== Task brief ==
Filter the entries below, keeping only lines with "vote".

=== Supplied data ===

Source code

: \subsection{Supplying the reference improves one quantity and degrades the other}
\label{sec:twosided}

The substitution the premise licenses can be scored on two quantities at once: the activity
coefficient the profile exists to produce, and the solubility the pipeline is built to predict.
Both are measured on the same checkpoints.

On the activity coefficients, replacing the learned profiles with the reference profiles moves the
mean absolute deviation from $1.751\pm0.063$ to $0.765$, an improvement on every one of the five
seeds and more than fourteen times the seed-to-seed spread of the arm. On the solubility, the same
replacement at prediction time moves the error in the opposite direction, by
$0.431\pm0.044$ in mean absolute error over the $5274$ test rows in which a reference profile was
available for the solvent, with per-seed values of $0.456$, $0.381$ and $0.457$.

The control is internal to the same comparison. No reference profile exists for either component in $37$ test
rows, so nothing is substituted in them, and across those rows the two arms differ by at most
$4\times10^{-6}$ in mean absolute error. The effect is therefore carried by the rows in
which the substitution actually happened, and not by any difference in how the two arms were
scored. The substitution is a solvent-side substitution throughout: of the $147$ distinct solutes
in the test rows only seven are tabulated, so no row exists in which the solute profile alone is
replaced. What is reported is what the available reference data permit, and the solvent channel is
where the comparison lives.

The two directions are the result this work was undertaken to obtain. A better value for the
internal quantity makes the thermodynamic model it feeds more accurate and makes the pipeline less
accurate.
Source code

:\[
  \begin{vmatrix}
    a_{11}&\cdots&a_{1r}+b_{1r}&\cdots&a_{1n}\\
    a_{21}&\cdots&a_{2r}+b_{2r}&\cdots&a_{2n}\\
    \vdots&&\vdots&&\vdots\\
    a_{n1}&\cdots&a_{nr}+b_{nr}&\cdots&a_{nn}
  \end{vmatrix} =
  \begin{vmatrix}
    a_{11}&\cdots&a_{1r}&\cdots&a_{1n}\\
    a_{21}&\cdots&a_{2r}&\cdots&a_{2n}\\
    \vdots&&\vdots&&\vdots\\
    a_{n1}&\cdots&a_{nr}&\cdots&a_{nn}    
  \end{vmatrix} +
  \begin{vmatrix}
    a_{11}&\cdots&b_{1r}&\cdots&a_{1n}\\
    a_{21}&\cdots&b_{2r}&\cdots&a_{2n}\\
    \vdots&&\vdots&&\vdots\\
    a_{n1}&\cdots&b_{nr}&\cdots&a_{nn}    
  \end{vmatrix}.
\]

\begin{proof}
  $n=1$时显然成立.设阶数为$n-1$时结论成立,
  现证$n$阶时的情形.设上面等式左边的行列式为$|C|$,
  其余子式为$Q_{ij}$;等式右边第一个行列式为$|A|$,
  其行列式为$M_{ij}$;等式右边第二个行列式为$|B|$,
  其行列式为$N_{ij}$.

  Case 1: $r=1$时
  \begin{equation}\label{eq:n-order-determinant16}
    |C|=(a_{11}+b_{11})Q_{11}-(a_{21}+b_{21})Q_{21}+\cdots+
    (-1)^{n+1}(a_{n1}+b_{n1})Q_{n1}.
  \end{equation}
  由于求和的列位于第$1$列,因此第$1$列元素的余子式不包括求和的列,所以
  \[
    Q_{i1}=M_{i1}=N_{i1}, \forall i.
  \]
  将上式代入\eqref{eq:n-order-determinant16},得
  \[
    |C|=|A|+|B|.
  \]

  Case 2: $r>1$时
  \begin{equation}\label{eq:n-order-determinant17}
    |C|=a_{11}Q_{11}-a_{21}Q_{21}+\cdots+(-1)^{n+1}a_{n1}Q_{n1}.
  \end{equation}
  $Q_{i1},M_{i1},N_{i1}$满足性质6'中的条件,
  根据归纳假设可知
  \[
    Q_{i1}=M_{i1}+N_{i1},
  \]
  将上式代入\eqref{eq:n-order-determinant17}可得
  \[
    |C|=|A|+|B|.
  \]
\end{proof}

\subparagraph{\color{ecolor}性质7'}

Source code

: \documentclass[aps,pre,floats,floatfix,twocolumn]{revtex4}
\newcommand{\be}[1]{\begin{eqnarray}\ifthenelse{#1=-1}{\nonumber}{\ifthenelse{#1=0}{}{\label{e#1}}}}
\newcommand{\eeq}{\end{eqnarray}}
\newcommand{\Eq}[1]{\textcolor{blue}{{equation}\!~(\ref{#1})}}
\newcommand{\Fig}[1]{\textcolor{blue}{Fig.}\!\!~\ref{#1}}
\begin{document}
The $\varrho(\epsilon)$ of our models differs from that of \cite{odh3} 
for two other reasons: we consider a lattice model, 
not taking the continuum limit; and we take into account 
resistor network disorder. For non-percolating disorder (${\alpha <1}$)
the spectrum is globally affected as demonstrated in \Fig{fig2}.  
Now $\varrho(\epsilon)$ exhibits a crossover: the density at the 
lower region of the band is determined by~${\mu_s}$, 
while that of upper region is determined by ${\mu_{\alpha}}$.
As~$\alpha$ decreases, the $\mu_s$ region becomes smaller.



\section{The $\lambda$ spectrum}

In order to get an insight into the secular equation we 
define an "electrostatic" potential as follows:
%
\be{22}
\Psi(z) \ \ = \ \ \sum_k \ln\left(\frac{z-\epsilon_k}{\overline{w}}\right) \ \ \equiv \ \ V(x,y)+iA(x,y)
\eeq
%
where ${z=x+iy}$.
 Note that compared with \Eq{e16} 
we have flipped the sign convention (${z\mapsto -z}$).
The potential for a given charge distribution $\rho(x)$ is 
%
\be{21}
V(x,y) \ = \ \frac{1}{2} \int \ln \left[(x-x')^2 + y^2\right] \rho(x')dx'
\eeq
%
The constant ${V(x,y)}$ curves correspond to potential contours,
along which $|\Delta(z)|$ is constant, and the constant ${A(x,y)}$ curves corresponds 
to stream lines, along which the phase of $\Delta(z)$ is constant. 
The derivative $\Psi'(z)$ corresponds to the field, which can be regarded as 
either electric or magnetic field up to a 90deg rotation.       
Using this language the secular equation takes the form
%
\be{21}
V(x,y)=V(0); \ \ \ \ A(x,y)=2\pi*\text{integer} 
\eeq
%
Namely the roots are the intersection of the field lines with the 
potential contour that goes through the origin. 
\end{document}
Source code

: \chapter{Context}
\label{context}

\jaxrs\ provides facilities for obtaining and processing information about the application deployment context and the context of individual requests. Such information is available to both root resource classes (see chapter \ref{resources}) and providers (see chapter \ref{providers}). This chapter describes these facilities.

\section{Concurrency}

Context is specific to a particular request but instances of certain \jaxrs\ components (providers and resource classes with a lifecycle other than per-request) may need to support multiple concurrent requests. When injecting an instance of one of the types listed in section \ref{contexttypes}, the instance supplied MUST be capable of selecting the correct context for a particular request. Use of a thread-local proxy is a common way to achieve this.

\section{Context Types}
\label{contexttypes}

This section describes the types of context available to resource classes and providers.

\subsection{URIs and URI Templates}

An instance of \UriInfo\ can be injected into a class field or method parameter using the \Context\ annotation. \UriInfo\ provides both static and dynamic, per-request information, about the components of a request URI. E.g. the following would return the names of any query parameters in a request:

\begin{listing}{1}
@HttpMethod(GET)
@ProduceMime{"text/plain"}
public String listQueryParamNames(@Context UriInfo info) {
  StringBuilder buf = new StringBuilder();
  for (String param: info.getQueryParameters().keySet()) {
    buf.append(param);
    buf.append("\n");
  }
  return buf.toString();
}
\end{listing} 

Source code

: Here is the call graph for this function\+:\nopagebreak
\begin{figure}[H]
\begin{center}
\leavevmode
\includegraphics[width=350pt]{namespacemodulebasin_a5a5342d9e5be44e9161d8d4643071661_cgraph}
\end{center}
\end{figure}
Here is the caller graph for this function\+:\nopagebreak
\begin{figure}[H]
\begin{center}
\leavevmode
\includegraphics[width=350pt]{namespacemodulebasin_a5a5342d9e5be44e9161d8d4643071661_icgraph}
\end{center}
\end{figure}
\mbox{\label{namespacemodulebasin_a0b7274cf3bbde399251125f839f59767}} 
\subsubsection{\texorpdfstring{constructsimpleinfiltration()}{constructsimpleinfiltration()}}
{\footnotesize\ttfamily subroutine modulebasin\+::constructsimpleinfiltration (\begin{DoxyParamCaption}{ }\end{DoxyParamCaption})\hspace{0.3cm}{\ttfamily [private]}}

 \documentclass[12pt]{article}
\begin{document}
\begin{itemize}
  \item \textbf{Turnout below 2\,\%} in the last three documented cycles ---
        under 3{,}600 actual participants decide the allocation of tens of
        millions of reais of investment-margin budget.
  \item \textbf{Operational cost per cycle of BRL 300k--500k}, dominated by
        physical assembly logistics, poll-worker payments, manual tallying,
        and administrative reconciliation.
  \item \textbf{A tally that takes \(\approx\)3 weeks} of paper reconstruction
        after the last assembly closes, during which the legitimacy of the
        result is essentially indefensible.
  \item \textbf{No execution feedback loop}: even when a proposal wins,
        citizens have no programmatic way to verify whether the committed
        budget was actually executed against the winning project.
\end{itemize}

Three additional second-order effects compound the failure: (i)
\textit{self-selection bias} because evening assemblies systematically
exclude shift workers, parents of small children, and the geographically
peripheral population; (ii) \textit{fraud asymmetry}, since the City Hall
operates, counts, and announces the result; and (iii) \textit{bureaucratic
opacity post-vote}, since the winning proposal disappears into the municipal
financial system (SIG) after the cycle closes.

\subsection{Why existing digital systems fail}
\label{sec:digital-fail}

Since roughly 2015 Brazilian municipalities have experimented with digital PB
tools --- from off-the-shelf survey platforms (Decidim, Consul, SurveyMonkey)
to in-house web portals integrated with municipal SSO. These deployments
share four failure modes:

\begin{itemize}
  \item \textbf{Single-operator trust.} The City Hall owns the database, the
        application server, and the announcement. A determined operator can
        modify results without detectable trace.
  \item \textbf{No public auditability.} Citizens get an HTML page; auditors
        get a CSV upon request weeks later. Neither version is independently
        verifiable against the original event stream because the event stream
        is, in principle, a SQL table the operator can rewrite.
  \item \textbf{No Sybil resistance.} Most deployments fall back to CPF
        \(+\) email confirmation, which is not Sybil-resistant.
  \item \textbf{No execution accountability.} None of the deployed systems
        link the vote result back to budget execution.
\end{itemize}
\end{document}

===

== Answer box ==
opacity post-vote}, since the winning proposal disappears into the municipal
        link the vote result back to budget execution.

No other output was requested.